Hello, I did this in first post, look at the firs screen shot in first port please! :slight_smile:

Here you are… :slight_smile:

if you want I can capture a video and upload this to show you that they can’t be detected by CIS 2011 (database 6196).

I don’t know what is wrong but every thing in CIS working even it can detect and remove other samples! but not those three !

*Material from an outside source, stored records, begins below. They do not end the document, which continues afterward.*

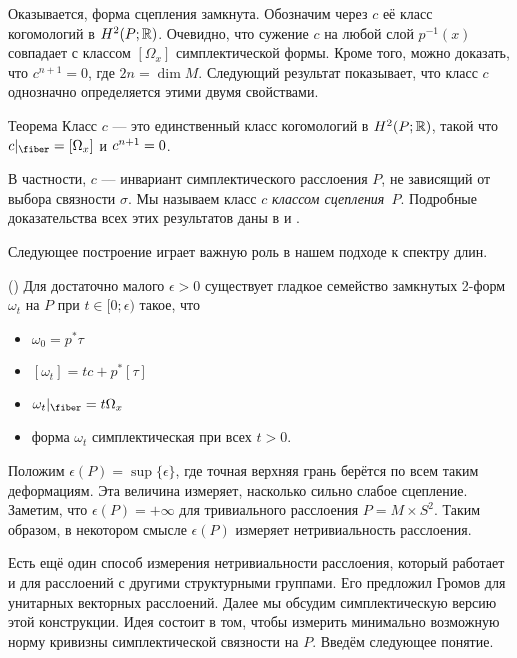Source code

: Оказывается, форма сцепления замкнута.
Обозначим через $c$ её класс когомологий в $H^2 (P;\mathbb{R})$.
Очевидно, что сужение $c$ на любой слой $p^{-1}(x)$ совпадает с классом $[\Omega_x]$
симплектической формы.  
Кроме того, можно доказать, что $c^{n+1} = 0$, где $2n = \dim M$.
Следующий результат показывает, что класс $c$ однозначно определяется
этими двумя свойствами. 

\begin{thm}{Теорема}\label{9.3.A}
  Класс $c$ — это единственный класс когомологий в $H^2 (P;\mathbb{R})$,
  такой что $c|_{\fiber} = [\Omega_x]$ и $c^{n+1} \z= 0$.
\end{thm}

В частности, $c$ — инвариант симплектического расслоения $P$, не
зависящий от выбора связности $\sigma$. 
Мы называем класс $c$ \emph{классом сцепления}~$P$.
Подробные доказательства всех этих результатов даны в \cite{GLS} и \cite{MS}.

Следующее построение играет важную роль в нашем подходе к спектру длин.

(\cite{GLS,MS})
Для достаточно малого $\epsilon > 0$ существует гладкое семейство
замкнутых 2-форм $\omega_t$ на $P$ при $t \in [0;\epsilon)$ такое, что 
\begin{itemize}
\item $\omega_0 = p^\ast \tau$
\item $[\omega_t] = tc + p^\ast [\tau]$
\item $\omega_t|_{\fiber} = t\Omega_x$
\item форма $\omega_t$ симплектическая при всех $t > 0$.
\end{itemize}

Положим $\epsilon(P) = \sup \{\epsilon\}$,
где точная верхняя грань берётся по всем таким деформациям.  
Эта величина измеряет, насколько сильно слабое сцепление.
Заметим, что $\epsilon(P) = +\infty$ для тривиального расслоения $P = M \times S^2$.
Таким образом, в некотором смысле $\epsilon(P)$ измеряет нетривиальность расслоения.

Есть ещё один способ измерения нетривиальности расслоения, который
работает и для расслоений с другими структурными группами. 
Его предложил Громов \cite{G2} для унитарных векторных расслоений.
Далее мы обсудим симплектическую версию этой конструкции. 
Идея состоит в том, чтобы измерить минимально возможную норму кривизны
симплектической связности на $P$. 
Введём следующее понятие.

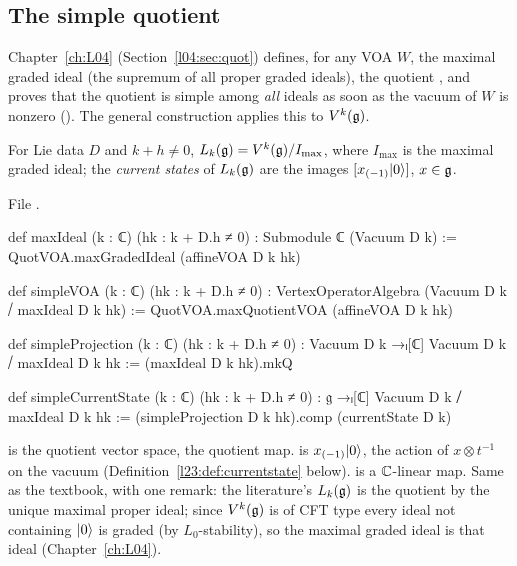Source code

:\subsection{The simple quotient}

Chapter~\ref{ch:L04} (Section~\ref{l04:sec:quot}) defines, for any VOA $W$, the maximal graded ideal
 (the supremum of all proper graded ideals), the quotient , and proves that
the quotient is simple among \emph{all} ideals as soon as the vacuum of $W$ is nonzero
(). The general construction applies this to $V^k(\mathfrak g)$.

\begin{definition}\label{l23:def:simpleVOA}
For Lie data $D$ and $k+h\ne0$, $L_k(\mathfrak g)=V^k(\mathfrak g)/I_{\max}$, where $I_{\max}$ is the maximal graded ideal; the
\emph{current states} of $L_k(\mathfrak g)$ are the images $[x_{(-1)}|0\rangle]$, $x\in\mathfrak g$.
\end{definition}
\noindent File .
\begin{leancode}
def maxIdeal (k : ℂ) (hk : k + D.h ≠ 0) : Submodule ℂ (Vacuum D k) :=
  QuotVOA.maxGradedIdeal (affineVOA D k hk)

def simpleVOA (k : ℂ) (hk : k + D.h ≠ 0) : VertexOperatorAlgebra (Vacuum D k ⧸ maxIdeal D k hk) :=
  QuotVOA.maxQuotientVOA (affineVOA D k hk)

def simpleProjection (k : ℂ) (hk : k + D.h ≠ 0) : Vacuum D k →ₗ[ℂ] Vacuum D k ⧸ maxIdeal D k hk :=
  (maxIdeal D k hk).mkQ

def simpleCurrentState (k : ℂ) (hk : k + D.h ≠ 0) : 𝔤 →ₗ[ℂ] Vacuum D k ⧸ maxIdeal D k hk :=
  (simpleProjection D k hk).comp (currentState D k)
\end{leancode}

\begin{dictionary}
 is the quotient vector space,  the quotient map.  is
$x_{(-1)}|0\rangle$, the action of $x\otimes t^{-1}$ on the vacuum (Definition~\ref{l23:def:currentstate} below).
 is a ${\mathbb{C}}$-linear map. Same as the textbook, with one remark: the literature's $L_k(\mathfrak g)$ is the quotient
by the unique maximal proper ideal; since $V^k(\mathfrak g)$ is of CFT type every ideal not containing $|0\rangle$ is graded (by
$L_0$-stability), so the maximal graded ideal is that ideal (Chapter~\ref{ch:L04}).
\end{dictionary}

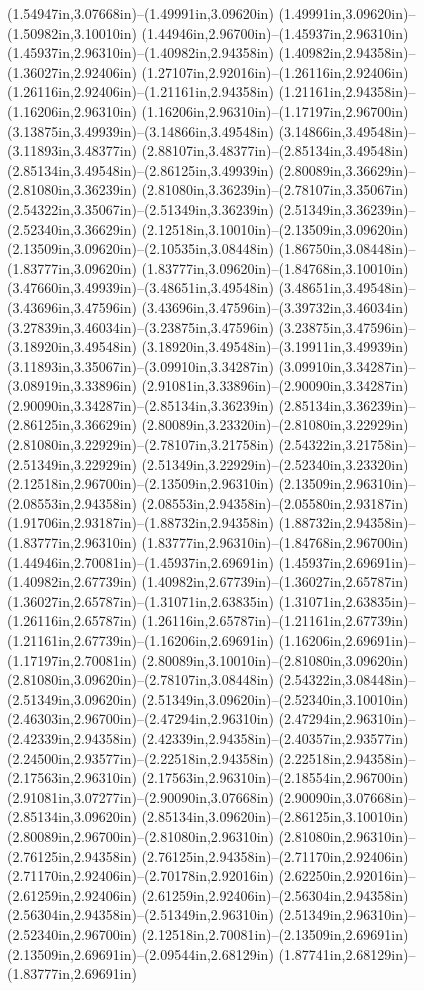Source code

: (1.54947in,3.07668in)--(1.49991in,3.09620in) (1.49991in,3.09620in)--(1.50982in,3.10010in) (1.44946in,2.96700in)--(1.45937in,2.96310in) (1.45937in,2.96310in)--(1.40982in,2.94358in) (1.40982in,2.94358in)--(1.36027in,2.92406in) (1.27107in,2.92016in)--(1.26116in,2.92406in) (1.26116in,2.92406in)--(1.21161in,2.94358in) (1.21161in,2.94358in)--(1.16206in,2.96310in) (1.16206in,2.96310in)--(1.17197in,2.96700in) (3.13875in,3.49939in)--(3.14866in,3.49548in) (3.14866in,3.49548in)--(3.11893in,3.48377in) (2.88107in,3.48377in)--(2.85134in,3.49548in) (2.85134in,3.49548in)--(2.86125in,3.49939in) (2.80089in,3.36629in)--(2.81080in,3.36239in) (2.81080in,3.36239in)--(2.78107in,3.35067in) (2.54322in,3.35067in)--(2.51349in,3.36239in) (2.51349in,3.36239in)--(2.52340in,3.36629in) (2.12518in,3.10010in)--(2.13509in,3.09620in) (2.13509in,3.09620in)--(2.10535in,3.08448in) (1.86750in,3.08448in)--(1.83777in,3.09620in) (1.83777in,3.09620in)--(1.84768in,3.10010in) (3.47660in,3.49939in)--(3.48651in,3.49548in) (3.48651in,3.49548in)--(3.43696in,3.47596in) (3.43696in,3.47596in)--(3.39732in,3.46034in) (3.27839in,3.46034in)--(3.23875in,3.47596in) (3.23875in,3.47596in)--(3.18920in,3.49548in) (3.18920in,3.49548in)--(3.19911in,3.49939in) (3.11893in,3.35067in)--(3.09910in,3.34287in) (3.09910in,3.34287in)--(3.08919in,3.33896in) (2.91081in,3.33896in)--(2.90090in,3.34287in) (2.90090in,3.34287in)--(2.85134in,3.36239in) (2.85134in,3.36239in)--(2.86125in,3.36629in) (2.80089in,3.23320in)--(2.81080in,3.22929in) (2.81080in,3.22929in)--(2.78107in,3.21758in) (2.54322in,3.21758in)--(2.51349in,3.22929in) (2.51349in,3.22929in)--(2.52340in,3.23320in) (2.12518in,2.96700in)--(2.13509in,2.96310in) (2.13509in,2.96310in)--(2.08553in,2.94358in) (2.08553in,2.94358in)--(2.05580in,2.93187in) (1.91706in,2.93187in)--(1.88732in,2.94358in) (1.88732in,2.94358in)--(1.83777in,2.96310in) (1.83777in,2.96310in)--(1.84768in,2.96700in) (1.44946in,2.70081in)--(1.45937in,2.69691in) (1.45937in,2.69691in)--(1.40982in,2.67739in) (1.40982in,2.67739in)--(1.36027in,2.65787in) (1.36027in,2.65787in)--(1.31071in,2.63835in) (1.31071in,2.63835in)--(1.26116in,2.65787in) (1.26116in,2.65787in)--(1.21161in,2.67739in) (1.21161in,2.67739in)--(1.16206in,2.69691in) (1.16206in,2.69691in)--(1.17197in,2.70081in) (2.80089in,3.10010in)--(2.81080in,3.09620in) (2.81080in,3.09620in)--(2.78107in,3.08448in) (2.54322in,3.08448in)--(2.51349in,3.09620in) (2.51349in,3.09620in)--(2.52340in,3.10010in) (2.46303in,2.96700in)--(2.47294in,2.96310in) (2.47294in,2.96310in)--(2.42339in,2.94358in) (2.42339in,2.94358in)--(2.40357in,2.93577in) (2.24500in,2.93577in)--(2.22518in,2.94358in) (2.22518in,2.94358in)--(2.17563in,2.96310in) (2.17563in,2.96310in)--(2.18554in,2.96700in) (2.91081in,3.07277in)--(2.90090in,3.07668in) (2.90090in,3.07668in)--(2.85134in,3.09620in) (2.85134in,3.09620in)--(2.86125in,3.10010in) (2.80089in,2.96700in)--(2.81080in,2.96310in) (2.81080in,2.96310in)--(2.76125in,2.94358in) (2.76125in,2.94358in)--(2.71170in,2.92406in) (2.71170in,2.92406in)--(2.70178in,2.92016in) (2.62250in,2.92016in)--(2.61259in,2.92406in) (2.61259in,2.92406in)--(2.56304in,2.94358in) (2.56304in,2.94358in)--(2.51349in,2.96310in) (2.51349in,2.96310in)--(2.52340in,2.96700in) (2.12518in,2.70081in)--(2.13509in,2.69691in) (2.13509in,2.69691in)--(2.09544in,2.68129in) (1.87741in,2.68129in)--(1.83777in,2.69691in)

[attachment deleted by admin]

can you give me the MD5 of your bases.cav file? mine right now is 154BC9E376EF9818CCF2EF1603018361 and it is 6194 if yours is different you might have a corrupted one. I will tell you how to fix it.

Hi languy99, I live in Sweden and maybe COMODO use different server to update database. min is 6196 ;D

here you are…

[attachment deleted by admin]

Well I don’t have the samples but I have the same db and hash.

So something else is amiss.


trusted files or exclusions , verify.

Detects them all, Real Time during extraction, On Access of containing folder and if Manuallly scanned.

So… Check for exclusions and trusted files as MOVEAX suggests.


[attachment deleted by admin]

Hello MOVEX, no they are not in trusted files or Exclusions. :slight_smile:

[attachment deleted by admin]

Thanks Bad Frogger, than I must say that that is my CIS that can’t detect them and I must find a solution :frowning:

Any other security software installed?

What are your other settings in CIS?

Now, or ever use Clean PC, or training Mode?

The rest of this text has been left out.